Collected data:
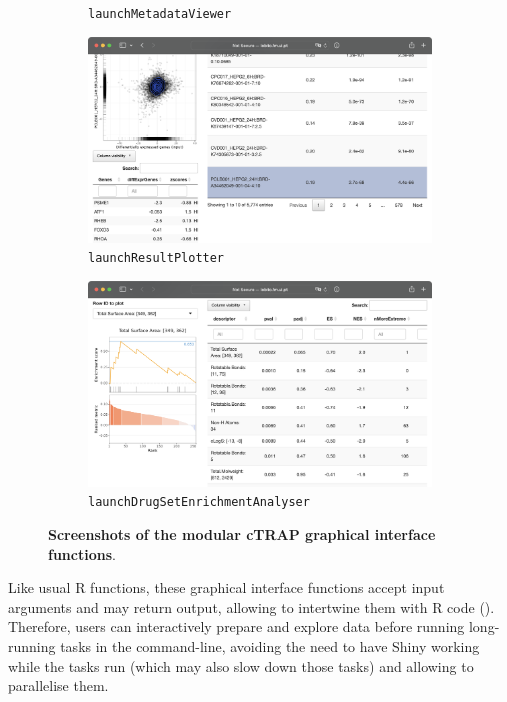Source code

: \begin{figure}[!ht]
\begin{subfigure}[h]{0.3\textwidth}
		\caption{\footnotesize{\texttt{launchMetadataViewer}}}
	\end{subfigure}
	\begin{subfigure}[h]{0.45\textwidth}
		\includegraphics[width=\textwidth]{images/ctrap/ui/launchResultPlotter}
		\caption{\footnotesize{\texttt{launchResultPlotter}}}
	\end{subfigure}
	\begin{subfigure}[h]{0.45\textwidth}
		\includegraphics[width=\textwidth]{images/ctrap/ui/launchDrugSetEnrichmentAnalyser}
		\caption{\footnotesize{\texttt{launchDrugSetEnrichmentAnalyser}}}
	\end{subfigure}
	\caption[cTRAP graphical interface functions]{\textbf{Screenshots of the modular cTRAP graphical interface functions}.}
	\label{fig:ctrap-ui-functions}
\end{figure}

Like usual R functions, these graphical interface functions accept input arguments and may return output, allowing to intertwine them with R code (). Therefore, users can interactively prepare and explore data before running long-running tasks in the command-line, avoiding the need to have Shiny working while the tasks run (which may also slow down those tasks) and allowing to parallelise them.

> _WHAT THIS TASK INVOLVES_: Report how many lines in the entries hold the string "launchDrugSetEnrichmentAnalyser". Nothing but the number is wanted.

> _OUTPUT FOR THIS TASK_: 2